++++ DATA PROVIDED
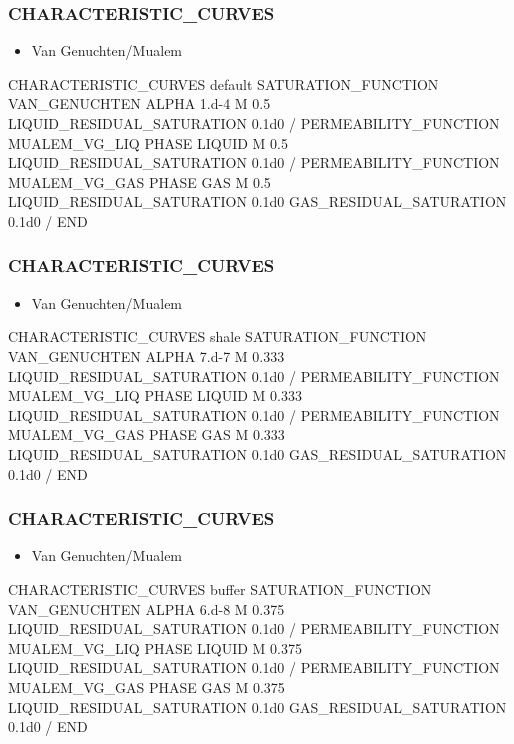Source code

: \documentclass{beamer}
\newcommand\greencomment[1]{{{\color{green} #1}}}
\begin{document}
\begin{frame}\frametitle{CHARACTERISTIC\_CURVES}
\begin{itemize}
  \item Van Genuchten/Mualem
\end{itemize}
\begin{semiverbatim}\small
CHARACTERISTIC_CURVES \greencomment{default}
  SATURATION_FUNCTION VAN_GENUCHTEN
    ALPHA 1.d-4
    M 0.5
    LIQUID_RESIDUAL_SATURATION 0.1d0
  /
  PERMEABILITY_FUNCTION MUALEM_VG_LIQ
    PHASE LIQUID
    M 0.5
    LIQUID_RESIDUAL_SATURATION 0.1d0
  /
  PERMEABILITY_FUNCTION MUALEM_VG_GAS
    PHASE GAS
    M 0.5
    LIQUID_RESIDUAL_SATURATION 0.1d0
    GAS_RESIDUAL_SATURATION 0.1d0
  /
END
\end{semiverbatim}
\end{frame}

\begin{frame}\frametitle{CHARACTERISTIC\_CURVES}
\begin{itemize}
  \item Van Genuchten/Mualem
\end{itemize}
\begin{semiverbatim}\small
CHARACTERISTIC_CURVES \greencomment{shale}
  SATURATION_FUNCTION VAN_GENUCHTEN
    ALPHA 7.d-7
    M 0.333
    LIQUID_RESIDUAL_SATURATION 0.1d0
  /
  PERMEABILITY_FUNCTION MUALEM_VG_LIQ
    PHASE LIQUID
    M 0.333
    LIQUID_RESIDUAL_SATURATION 0.1d0
  /
  PERMEABILITY_FUNCTION MUALEM_VG_GAS
    PHASE GAS
    M 0.333
    LIQUID_RESIDUAL_SATURATION 0.1d0
    GAS_RESIDUAL_SATURATION 0.1d0
  /
END
\end{semiverbatim}
\end{frame}

\begin{frame}\frametitle{CHARACTERISTIC\_CURVES}
\begin{itemize}
  \item Van Genuchten/Mualem
\end{itemize}
\begin{semiverbatim}\small
CHARACTERISTIC_CURVES \greencomment{buffer}
  SATURATION_FUNCTION VAN_GENUCHTEN
    ALPHA 6.d-8
    M 0.375
    LIQUID_RESIDUAL_SATURATION 0.1d0
  /
  PERMEABILITY_FUNCTION MUALEM_VG_LIQ
    PHASE LIQUID
    M 0.375
    LIQUID_RESIDUAL_SATURATION 0.1d0
  /
  PERMEABILITY_FUNCTION MUALEM_VG_GAS
    PHASE GAS
    M 0.375
    LIQUID_RESIDUAL_SATURATION 0.1d0
    GAS_RESIDUAL_SATURATION 0.1d0
  /
END
\end{semiverbatim}
\end{frame}
\end{document}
++++++++
WHAT YOU WILL DO — The output is the data above, repeated exactly, with pictures omitted.

TASK RESULT —
Source code

: \documentclass{beamer}
\newcommand\greencomment[1]{{{\color{green} #1}}}
\begin{document}
\begin{frame}\frametitle{CHARACTERISTIC\_CURVES}
\begin{itemize}
  \item Van Genuchten/Mualem
\end{itemize}
\begin{semiverbatim}\small
CHARACTERISTIC_CURVES \greencomment{default}
  SATURATION_FUNCTION VAN_GENUCHTEN
    ALPHA 1.d-4
    M 0.5
    LIQUID_RESIDUAL_SATURATION 0.1d0
  /
  PERMEABILITY_FUNCTION MUALEM_VG_LIQ
    PHASE LIQUID
    M 0.5
    LIQUID_RESIDUAL_SATURATION 0.1d0
  /
  PERMEABILITY_FUNCTION MUALEM_VG_GAS
    PHASE GAS
    M 0.5
    LIQUID_RESIDUAL_SATURATION 0.1d0
    GAS_RESIDUAL_SATURATION 0.1d0
  /
END
\end{semiverbatim}
\end{frame}

\begin{frame}\frametitle{CHARACTERISTIC\_CURVES}
\begin{itemize}
  \item Van Genuchten/Mualem
\end{itemize}
\begin{semiverbatim}\small
CHARACTERISTIC_CURVES \greencomment{shale}
  SATURATION_FUNCTION VAN_GENUCHTEN
    ALPHA 7.d-7
    M 0.333
    LIQUID_RESIDUAL_SATURATION 0.1d0
  /
  PERMEABILITY_FUNCTION MUALEM_VG_LIQ
    PHASE LIQUID
    M 0.333
    LIQUID_RESIDUAL_SATURATION 0.1d0
  /
  PERMEABILITY_FUNCTION MUALEM_VG_GAS
    PHASE GAS
    M 0.333
    LIQUID_RESIDUAL_SATURATION 0.1d0
    GAS_RESIDUAL_SATURATION 0.1d0
  /
END
\end{semiverbatim}
\end{frame}

\begin{frame}\frametitle{CHARACTERISTIC\_CURVES}
\begin{itemize}
  \item Van Genuchten/Mualem
\end{itemize}
\begin{semiverbatim}\small
CHARACTERISTIC_CURVES \greencomment{buffer}
  SATURATION_FUNCTION VAN_GENUCHTEN
    ALPHA 6.d-8
    M 0.375
    LIQUID_RESIDUAL_SATURATION 0.1d0
  /
  PERMEABILITY_FUNCTION MUALEM_VG_LIQ
    PHASE LIQUID
    M 0.375
    LIQUID_RESIDUAL_SATURATION 0.1d0
  /
  PERMEABILITY_FUNCTION MUALEM_VG_GAS
    PHASE GAS
    M 0.375
    LIQUID_RESIDUAL_SATURATION 0.1d0
    GAS_RESIDUAL_SATURATION 0.1d0
  /
END
\end{semiverbatim}
\end{frame}
\end{document}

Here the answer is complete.